Hemophilia has been recognized as the most severe among the inherited disorders of blood coagulation since the beginning of the first millennium [2]. Joint damage is the hallmark of the disease. Despite its frequency and severity, the pathobiology of blood-induced joint disease remains obscure. Although bleeding into the joint is the ultimate provocation, the stimulus within the blood inciting the process and the mechanisms by which bleeding into a joint results in synovial inflammation (synovitis) and cartilage, and bone destruction (arthropathy) are unknown. Clues from careful observation of patient material, supplemented with data from animal models of joint disease, provide some clues as to the pathogenesis of the process.

The articular problems of hemophiliac patients begin in infancy. These include recurrent hemarthroses, chronic synovitis, flexion deformities, hypertrophy of the growth epiphyses, damage to the articular cartilage and hemophilic arthropathy. The most commonly affected joints are the ankle, the knee, the elbow, and the hip. The hemarthroses tend to persist despite the reabsorptive properties of the synovium which eventually becomes hypertrophic and more prone to injury, leading to a vicious circle of bleeding, synovitis, and more bleeding (Figure 1). The pain causes flexion deformities in affected joints, first correctable, but later becoming fixed. The hyperemic reaction to the hemarthrosis produces hypertrophy of the growth epiphyses. This is often asymmetrical, producing a valgus deformity at the involved joint. Both factors lead to damage to the articular cartilage, which evolves into the destruction of the joint, known as hemophilic arthropathy [3, 4]. The purpose of this paper is to revise the current prevention of the musculoskeletal complications of hemophilia.

fig1
Figure 1: MRI of the knee joint of a 27-year-old haemophiliac. In the AP view (a) intra-articular blood can be noted in the lateral side of the joint (black arrow), while in the medial side a severe degree of synovitis can be seen (white arrow). In the lateral view of the MRI (b), the aforementioned hemarthrosis can also be noted (black arrow).

2. Musculoskeletal Complications of Hemophilia

2.1. Hemarthroses

The correct management of hemophilic hemarthrosis should include prompt diagnosis, adequate hematological treatment, joint aspiration, physiotherapy and avoidance of rebleeding. Patients with hemarthrosis commonly feel a tingling sensation—the “aura”—before the episode of intraarticular bleeding. The joint becomes warm, swollen, very painful and with an antialgic position in flexion. Clinical diagnosis should be confirmed by means of MRI and/or ultrasonography (US). Radiographs should also be performed, looking for any evidence of radiological involvement.
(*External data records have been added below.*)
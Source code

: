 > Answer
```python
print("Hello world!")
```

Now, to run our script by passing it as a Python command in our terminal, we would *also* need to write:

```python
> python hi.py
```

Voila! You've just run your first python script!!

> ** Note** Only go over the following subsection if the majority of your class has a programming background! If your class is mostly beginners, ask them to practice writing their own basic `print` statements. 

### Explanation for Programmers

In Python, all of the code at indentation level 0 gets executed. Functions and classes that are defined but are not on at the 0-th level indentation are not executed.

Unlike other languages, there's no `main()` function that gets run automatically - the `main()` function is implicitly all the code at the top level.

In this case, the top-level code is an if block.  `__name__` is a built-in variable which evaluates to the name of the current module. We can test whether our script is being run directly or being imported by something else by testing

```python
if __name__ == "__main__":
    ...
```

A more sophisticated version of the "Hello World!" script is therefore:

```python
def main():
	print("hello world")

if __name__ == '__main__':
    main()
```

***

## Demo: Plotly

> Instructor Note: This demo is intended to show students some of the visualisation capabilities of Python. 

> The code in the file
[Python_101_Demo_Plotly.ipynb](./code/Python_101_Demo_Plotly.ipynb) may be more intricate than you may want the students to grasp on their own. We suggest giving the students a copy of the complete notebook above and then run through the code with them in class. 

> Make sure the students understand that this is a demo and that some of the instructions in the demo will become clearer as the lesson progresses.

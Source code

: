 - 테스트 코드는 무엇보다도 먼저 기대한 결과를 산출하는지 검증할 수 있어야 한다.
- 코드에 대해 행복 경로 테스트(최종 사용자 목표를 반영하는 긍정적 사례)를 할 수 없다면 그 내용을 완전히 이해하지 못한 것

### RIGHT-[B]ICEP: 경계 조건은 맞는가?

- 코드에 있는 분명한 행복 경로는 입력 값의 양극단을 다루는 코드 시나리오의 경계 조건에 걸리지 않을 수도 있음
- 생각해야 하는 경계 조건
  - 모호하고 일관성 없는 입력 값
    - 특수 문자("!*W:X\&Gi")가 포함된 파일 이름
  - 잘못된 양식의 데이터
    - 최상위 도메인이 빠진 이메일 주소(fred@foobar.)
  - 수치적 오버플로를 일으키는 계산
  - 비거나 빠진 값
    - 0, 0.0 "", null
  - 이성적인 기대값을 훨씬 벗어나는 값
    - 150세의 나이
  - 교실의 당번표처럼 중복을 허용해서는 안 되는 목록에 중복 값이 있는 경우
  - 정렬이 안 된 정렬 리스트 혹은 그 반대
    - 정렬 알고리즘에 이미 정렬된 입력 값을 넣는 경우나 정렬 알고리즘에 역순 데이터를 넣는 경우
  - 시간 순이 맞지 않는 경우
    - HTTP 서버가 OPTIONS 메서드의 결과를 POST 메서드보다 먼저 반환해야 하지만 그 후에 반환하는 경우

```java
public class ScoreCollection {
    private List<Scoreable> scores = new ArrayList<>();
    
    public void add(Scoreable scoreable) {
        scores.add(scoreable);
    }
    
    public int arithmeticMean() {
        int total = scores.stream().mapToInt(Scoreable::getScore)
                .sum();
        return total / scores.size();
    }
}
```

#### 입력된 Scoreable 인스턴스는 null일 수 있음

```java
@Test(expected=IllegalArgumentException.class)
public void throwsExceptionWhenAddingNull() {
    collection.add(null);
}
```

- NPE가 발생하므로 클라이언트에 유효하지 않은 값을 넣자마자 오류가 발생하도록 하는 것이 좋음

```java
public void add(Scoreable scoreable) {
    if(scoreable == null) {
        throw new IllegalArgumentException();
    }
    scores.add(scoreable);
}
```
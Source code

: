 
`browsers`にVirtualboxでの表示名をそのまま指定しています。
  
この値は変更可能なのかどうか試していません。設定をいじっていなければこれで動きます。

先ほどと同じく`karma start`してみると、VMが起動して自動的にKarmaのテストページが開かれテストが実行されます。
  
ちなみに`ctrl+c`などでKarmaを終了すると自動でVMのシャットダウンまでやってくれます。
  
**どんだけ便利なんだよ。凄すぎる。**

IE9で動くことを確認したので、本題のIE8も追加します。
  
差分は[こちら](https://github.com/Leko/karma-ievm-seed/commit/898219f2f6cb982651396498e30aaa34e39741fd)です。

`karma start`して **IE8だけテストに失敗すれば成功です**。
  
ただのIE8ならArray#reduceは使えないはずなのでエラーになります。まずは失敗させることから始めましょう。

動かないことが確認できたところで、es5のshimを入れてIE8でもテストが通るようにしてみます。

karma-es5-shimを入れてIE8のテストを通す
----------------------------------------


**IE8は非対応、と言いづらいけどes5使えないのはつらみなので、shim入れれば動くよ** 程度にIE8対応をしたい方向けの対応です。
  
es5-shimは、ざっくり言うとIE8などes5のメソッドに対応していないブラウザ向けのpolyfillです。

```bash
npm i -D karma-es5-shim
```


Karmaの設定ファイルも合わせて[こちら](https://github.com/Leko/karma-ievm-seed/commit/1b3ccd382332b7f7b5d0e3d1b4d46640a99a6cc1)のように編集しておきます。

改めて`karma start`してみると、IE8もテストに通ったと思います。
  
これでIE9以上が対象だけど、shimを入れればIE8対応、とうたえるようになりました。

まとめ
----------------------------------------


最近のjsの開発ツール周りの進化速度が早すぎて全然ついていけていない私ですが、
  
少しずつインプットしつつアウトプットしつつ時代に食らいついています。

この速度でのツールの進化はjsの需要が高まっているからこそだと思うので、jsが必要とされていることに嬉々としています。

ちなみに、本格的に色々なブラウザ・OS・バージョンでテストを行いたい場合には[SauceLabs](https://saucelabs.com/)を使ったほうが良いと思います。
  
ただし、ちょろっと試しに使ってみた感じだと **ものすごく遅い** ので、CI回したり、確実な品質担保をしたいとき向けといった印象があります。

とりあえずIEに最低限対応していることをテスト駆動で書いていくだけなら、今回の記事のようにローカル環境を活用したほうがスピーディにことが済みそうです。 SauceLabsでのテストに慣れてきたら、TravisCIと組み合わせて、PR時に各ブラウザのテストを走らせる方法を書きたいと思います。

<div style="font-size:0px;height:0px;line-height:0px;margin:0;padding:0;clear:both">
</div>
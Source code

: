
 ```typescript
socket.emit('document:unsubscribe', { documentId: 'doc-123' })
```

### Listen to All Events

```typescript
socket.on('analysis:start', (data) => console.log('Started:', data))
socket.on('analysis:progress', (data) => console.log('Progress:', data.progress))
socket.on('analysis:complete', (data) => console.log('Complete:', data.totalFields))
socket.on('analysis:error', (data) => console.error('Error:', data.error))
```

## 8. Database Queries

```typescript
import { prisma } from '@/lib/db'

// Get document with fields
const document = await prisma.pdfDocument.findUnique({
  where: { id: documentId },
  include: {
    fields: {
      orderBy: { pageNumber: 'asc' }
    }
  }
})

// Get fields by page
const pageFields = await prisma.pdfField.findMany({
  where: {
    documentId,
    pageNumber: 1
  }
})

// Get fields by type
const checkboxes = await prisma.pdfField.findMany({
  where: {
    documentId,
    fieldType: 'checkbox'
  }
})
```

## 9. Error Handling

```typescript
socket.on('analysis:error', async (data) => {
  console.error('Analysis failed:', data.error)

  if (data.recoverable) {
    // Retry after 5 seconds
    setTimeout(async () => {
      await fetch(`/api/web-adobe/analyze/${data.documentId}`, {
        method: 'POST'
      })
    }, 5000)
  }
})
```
Until recently hemarthroses have been treated by means of intravenous injection of 20–30 U/kg body weight of the deficient coagulation factor under hematological control, short-term rest and immobilization in the antialgic position by means of bandages, plaster splints, bed rest, and analgesics. Only 20% of the countries around the world have sufficient economical power to give their hemophilia population on-demand substitutive therapy. This consists of the intravenous injection of 20–30 units of Factor VIII/kg body weight when a bleed occurs, until the symptoms of an acute hemarthrosis abate [5].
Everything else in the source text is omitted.